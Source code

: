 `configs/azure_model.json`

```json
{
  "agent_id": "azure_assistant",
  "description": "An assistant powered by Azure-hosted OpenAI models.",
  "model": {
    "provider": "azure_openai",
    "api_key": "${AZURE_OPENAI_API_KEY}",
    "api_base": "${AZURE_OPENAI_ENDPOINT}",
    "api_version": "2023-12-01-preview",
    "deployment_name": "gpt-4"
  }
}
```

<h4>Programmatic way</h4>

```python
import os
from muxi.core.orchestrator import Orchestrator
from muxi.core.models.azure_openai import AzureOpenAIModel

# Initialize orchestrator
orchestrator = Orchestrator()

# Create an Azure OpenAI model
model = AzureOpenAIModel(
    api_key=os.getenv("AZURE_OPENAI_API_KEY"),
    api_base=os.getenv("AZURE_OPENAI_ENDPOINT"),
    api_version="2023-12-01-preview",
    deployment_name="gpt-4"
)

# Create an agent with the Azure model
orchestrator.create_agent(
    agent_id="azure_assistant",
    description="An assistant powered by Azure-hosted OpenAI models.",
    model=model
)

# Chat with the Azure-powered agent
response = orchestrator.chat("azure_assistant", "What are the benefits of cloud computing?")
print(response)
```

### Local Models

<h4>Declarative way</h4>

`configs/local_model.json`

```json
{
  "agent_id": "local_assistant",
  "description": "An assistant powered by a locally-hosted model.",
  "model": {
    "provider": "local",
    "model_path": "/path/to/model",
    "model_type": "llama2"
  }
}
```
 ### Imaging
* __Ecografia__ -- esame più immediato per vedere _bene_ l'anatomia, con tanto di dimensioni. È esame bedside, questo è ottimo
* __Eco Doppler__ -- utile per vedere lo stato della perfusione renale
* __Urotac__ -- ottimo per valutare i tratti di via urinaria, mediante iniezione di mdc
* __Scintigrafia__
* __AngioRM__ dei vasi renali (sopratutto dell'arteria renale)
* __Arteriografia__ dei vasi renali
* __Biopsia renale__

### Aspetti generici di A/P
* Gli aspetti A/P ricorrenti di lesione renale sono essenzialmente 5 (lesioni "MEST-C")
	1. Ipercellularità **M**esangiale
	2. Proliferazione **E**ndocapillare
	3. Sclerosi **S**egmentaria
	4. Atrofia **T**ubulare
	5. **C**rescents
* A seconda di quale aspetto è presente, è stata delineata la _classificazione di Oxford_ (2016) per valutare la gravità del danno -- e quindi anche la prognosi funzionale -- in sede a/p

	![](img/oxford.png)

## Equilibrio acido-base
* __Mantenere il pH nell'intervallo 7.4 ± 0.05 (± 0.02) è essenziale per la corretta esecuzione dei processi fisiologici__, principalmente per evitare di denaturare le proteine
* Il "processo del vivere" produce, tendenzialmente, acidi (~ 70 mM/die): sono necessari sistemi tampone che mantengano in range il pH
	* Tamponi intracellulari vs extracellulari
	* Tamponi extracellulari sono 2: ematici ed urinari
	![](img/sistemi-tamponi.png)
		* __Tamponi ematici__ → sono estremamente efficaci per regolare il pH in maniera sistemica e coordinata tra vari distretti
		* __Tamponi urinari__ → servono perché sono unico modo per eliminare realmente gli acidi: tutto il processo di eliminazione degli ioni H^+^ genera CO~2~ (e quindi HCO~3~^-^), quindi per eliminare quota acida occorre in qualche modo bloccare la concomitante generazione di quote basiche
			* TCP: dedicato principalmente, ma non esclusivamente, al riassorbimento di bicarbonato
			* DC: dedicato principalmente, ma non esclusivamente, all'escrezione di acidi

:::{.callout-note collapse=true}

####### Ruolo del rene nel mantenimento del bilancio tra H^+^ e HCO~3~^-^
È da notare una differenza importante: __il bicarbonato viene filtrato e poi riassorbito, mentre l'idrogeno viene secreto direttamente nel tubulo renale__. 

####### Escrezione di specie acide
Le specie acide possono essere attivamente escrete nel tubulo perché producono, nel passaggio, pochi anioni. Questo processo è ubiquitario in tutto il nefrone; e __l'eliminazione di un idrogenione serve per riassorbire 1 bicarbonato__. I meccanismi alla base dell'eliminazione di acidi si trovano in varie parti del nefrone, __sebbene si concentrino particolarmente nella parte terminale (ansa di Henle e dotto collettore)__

- [Problem description]
Starting at the first line and ending at the last, retype the entries above.

- [Exercise answer]
Source code

: `configs/azure_model.json`

```json
{
  "agent_id": "azure_assistant",
  "description": "An assistant powered by Azure-hosted OpenAI models.",
  "model": {
    "provider": "azure_openai",
    "api_key": "${AZURE_OPENAI_API_KEY}",
    "api_base": "${AZURE_OPENAI_ENDPOINT}",
    "api_version": "2023-12-01-preview",
    "deployment_name": "gpt-4"
  }
}
```

<h4>Programmatic way</h4>

```python
import os
from muxi.core.orchestrator import Orchestrator
from muxi.core.models.azure_openai import AzureOpenAIModel

# Initialize orchestrator
orchestrator = Orchestrator()

# Create an Azure OpenAI model
model = AzureOpenAIModel(
    api_key=os.getenv("AZURE_OPENAI_API_KEY"),
    api_base=os.getenv("AZURE_OPENAI_ENDPOINT"),
    api_version="2023-12-01-preview",
    deployment_name="gpt-4"
)

# Create an agent with the Azure model
orchestrator.create_agent(
    agent_id="azure_assistant",
    description="An assistant powered by Azure-hosted OpenAI models.",
    model=model
)

# Chat with the Azure-powered agent
response = orchestrator.chat("azure_assistant", "What are the benefits of cloud computing?")
print(response)
```

### Local Models

<h4>Declarative way</h4>

`configs/local_model.json`

```json
{
  "agent_id": "local_assistant",
  "description": "An assistant powered by a locally-hosted model.",
  "model": {
    "provider": "local",
    "model_path": "/path/to/model",
    "model_type": "llama2"
  }
}
```
 ### Imaging
* __Ecografia__ -- esame più immediato per vedere _bene_ l'anatomia, con tanto di dimensioni. È esame bedside, questo è ottimo
* __Eco Doppler__ -- utile per vedere lo stato della perfusione renale
* __Urotac__ -- ottimo per valutare i tratti di via urinaria, mediante iniezione di mdc
* __Scintigrafia__
* __AngioRM__ dei vasi renali (sopratutto dell'arteria renale)
* __Arteriografia__ dei vasi renali
* __Biopsia renale__

### Aspetti generici di A/P
* Gli aspetti A/P ricorrenti di lesione renale sono essenzialmente 5 (lesioni "MEST-C")
	1. Ipercellularità **M**esangiale
	2. Proliferazione **E**ndocapillare
	3. Sclerosi **S**egmentaria
	4. Atrofia **T**ubulare
	5. **C**rescents
* A seconda di quale aspetto è presente, è stata delineata la _classificazione di Oxford_ (2016) per valutare la gravità del danno -- e quindi anche la prognosi funzionale -- in sede a/p

	![](img/oxford.png)

## Equilibrio acido-base
* __Mantenere il pH nell'intervallo 7.4 ± 0.05 (± 0.02) è essenziale per la corretta esecuzione dei processi fisiologici__, principalmente per evitare di denaturare le proteine
* Il "processo del vivere" produce, tendenzialmente, acidi (~ 70 mM/die): sono necessari sistemi tampone che mantengano in range il pH
	* Tamponi intracellulari vs extracellulari
	* Tamponi extracellulari sono 2: ematici ed urinari
	![](img/sistemi-tamponi.png)
		* __Tamponi ematici__ → sono estremamente efficaci per regolare il pH in maniera sistemica e coordinata tra vari distretti
		* __Tamponi urinari__ → servono perché sono unico modo per eliminare realmente gli acidi: tutto il processo di eliminazione degli ioni H^+^ genera CO~2~ (e quindi HCO~3~^-^), quindi per eliminare quota acida occorre in qualche modo bloccare la concomitante generazione di quote basiche
			* TCP: dedicato principalmente, ma non esclusivamente, al riassorbimento di bicarbonato
			* DC: dedicato principalmente, ma non esclusivamente, all'escrezione di acidi

:::{.callout-note collapse=true}

####### Ruolo del rene nel mantenimento del bilancio tra H^+^ e HCO~3~^-^
È da notare una differenza importante: __il bicarbonato viene filtrato e poi riassorbito, mentre l'idrogeno viene secreto direttamente nel tubulo renale__. 

####### Escrezione di specie acide
Le specie acide possono essere attivamente escrete nel tubulo perché producono, nel passaggio, pochi anioni. Questo processo è ubiquitario in tutto il nefrone; e __l'eliminazione di un idrogenione serve per riassorbire 1 bicarbonato__. I meccanismi alla base dell'eliminazione di acidi si trovano in varie parti del nefrone, __sebbene si concentrino particolarmente nella parte terminale (ansa di Henle e dotto collettore)__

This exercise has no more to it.